12111 is without doubt an automotive icon, heralding from the days when there truly were 'all rounders' - cars that with a few tweaks to their form or formula campaigned in all manner of events. From a brief spell behind the wheel it is easy to appreciate the car's immense appeal to the number of luminaries who have been privileged to have owned her. The Rapide is fast, comfortable and straightforward to drive making it ultimately a very rewarding experience. But the best aspect of all is that the car simply oozes its history. Were there not a badge or sticker on her, you would still be able to tell that this war horse has an incredible tale to tell, a story that begins nearly 80 years ago.
It is perhaps an overlooked fact that the name of the Lagonda Motor Company of Staines in Middlesex originated from the Ohio District of Lagonda where its founder Wilber Gunn hailed from. Setting up shop in 1906, it was nearly 20 years before chief engineer Arthur Davidson designed a 2-litre overhead-valve engined model which established the company as a sporting marque.
At the 1933 London Motor Show two important new Lagonda models were unveiled: the 1,104cc Rapier with twin-overhead camshaft engine and the 4½-litre M45 which employed an overhead-valve six-cylinder proprietary engine, manufactured by Meadows. Here at last was a Lagonda sports car which was capable of genuinely high performance, not only by the standards of the time, but enduringly so – even today.

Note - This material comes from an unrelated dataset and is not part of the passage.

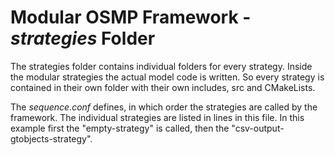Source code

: # Modular OSMP Framework - *strategies* Folder

The strategies folder contains individual folders for every strategy. Inside the modular strategies the actual model code is written. So every strategy is contained in their own folder with their own includes, src and CMakeLists.

The *sequence.conf* defines, in which order the strategies are called by the framework. The individual strategies are listed in lines in this file. In this example first the "empty-strategy" is called, then the "csv-output-gtobjects-strategy".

In 1935, two additional models were also introduced. Both shared the same shorter, lighter chassis frame and were entitled the 4½-litre Rapide and the 3½-litre. Unfortunately, this multiplicity of models added to the company's post-Depression financial problems, and even the notable victory in the 1935 Le Mans 24-Hour Race came too late to save the company from collapse. It looked as if Lagonda was about to absorbed by Rolls-Royce – as had Bentley Motors – but that summer it was rescued by entrepreneur Alan Good, who appointed the revered W. O. Bentley himself as new chief designer.

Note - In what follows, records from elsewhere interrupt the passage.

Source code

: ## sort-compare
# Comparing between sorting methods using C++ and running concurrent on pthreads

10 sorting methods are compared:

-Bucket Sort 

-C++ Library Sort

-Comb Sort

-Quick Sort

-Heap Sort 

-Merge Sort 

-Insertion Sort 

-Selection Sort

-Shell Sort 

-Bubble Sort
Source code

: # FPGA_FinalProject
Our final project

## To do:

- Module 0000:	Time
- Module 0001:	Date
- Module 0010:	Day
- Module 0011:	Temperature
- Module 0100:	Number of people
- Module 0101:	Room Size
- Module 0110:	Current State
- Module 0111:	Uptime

'W.O.' took Lagonda straight into the luxury car market in 1936 with the new LG45 model. It featured longer springs and Luvax dampers, while retaining the successful and well-proven M45-model Meadows six-cylinder engine and chassis. Bentley also directed his attention to improving the proprietary engine, and his modifications emerged in the 'Sanction III' power units introduced at the London Motor Show that very same year.

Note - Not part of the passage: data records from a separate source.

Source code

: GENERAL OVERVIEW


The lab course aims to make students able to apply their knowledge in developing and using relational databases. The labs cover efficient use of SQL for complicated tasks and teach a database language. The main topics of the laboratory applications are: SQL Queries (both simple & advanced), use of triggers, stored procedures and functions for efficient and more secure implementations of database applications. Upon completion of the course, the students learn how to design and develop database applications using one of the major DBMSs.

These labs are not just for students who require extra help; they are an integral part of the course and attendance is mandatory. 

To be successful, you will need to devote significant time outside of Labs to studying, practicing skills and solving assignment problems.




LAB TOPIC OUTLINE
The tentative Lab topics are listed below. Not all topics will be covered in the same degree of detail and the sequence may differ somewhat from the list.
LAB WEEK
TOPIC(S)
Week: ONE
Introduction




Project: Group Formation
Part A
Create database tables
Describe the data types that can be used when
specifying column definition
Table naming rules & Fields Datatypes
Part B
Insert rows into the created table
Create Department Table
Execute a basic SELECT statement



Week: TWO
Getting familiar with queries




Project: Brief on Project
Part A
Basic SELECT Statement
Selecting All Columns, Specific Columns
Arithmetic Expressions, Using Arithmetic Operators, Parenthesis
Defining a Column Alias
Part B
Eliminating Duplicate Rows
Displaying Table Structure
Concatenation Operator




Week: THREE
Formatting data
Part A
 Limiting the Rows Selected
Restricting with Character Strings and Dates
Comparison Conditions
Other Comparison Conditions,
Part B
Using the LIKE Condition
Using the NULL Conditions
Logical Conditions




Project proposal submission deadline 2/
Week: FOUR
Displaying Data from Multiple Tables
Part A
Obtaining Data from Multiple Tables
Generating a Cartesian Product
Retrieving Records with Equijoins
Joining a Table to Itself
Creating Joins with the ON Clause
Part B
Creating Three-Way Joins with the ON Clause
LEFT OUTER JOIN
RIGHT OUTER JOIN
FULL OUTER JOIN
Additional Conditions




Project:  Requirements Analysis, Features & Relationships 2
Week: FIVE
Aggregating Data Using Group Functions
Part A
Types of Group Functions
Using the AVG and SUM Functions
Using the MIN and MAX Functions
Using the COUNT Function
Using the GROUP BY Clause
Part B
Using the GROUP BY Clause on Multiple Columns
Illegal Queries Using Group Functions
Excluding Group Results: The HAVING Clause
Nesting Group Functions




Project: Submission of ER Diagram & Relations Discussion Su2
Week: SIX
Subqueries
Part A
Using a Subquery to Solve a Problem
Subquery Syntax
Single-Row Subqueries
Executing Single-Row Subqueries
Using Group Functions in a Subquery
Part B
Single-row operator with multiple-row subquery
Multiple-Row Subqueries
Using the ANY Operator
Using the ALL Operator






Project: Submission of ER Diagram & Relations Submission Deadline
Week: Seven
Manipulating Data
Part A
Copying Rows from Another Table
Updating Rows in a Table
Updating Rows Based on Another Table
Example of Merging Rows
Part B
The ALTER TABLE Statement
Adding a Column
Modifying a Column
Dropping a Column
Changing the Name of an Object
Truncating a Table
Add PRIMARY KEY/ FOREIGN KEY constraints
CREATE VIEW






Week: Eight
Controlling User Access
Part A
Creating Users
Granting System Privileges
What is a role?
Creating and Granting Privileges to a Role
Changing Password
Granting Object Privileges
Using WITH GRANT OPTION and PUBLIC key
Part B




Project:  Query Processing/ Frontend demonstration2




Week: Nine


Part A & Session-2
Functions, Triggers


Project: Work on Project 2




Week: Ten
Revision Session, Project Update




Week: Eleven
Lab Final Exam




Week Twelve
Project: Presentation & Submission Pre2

It was against this background that special competition variants of the LG45 had been tailor-made at Staines Bridge for the Lagonda company's experienced and battle-hardened quasi-works racing team, Fox & Nicholl Limited, of Tolworth, Surrey.
Arthur Fox and Bob Nicholl were Lagonda specialists, whose sizable business had been preparing and racing Lagonda cars since as early as 1927. Fox had persuaded the Lagonda company to support his team's competition activities and in 1929 he and Nicholl ran a flotilla of four 2-litre cars in both the Irish Grand Prix and RAC Tourist Trophy races. He rapidly established himself as a meticulous preparer of competition Lagondas, and he was never slow in improving upon the factory specification if he perceived any possible advantage. Just as Enzo Ferrari's private Scuderia ran the quasi-works Alfa Romeo team cars from 1932-37, so Fox & Nicholl's highly-effective organization became selected by the Lagonda company to represent their vital interests in International motor racing. In effect, one might read 'Fox & Nicholl' as 'Britain's Scuderia Ferrari'.
For 1936 the manufacturers' production department at Staines Bridge built four competition cars specifically for Fox and Nicholl. This quartet comprised two four-seaters, bodied to comply with Le Mans 24-Hour regulation requirements, and two two-seaters, this superb surviving example offered here being one of the latter. It was completed in May 1936 and entered by the team for that year's 24 Hour race at Le Mans, which was unfortunately cancelled due to strikes in France. It was first UK registered 'EPE 97' that August. Its sister two-seater was 'HLL 534' and also survives (incidently sold by the Bonhams team - when known as Brooks – on behalf of the then owner Lord Dunleath in 1995) while the fate of the sister four-seaters remains obscure.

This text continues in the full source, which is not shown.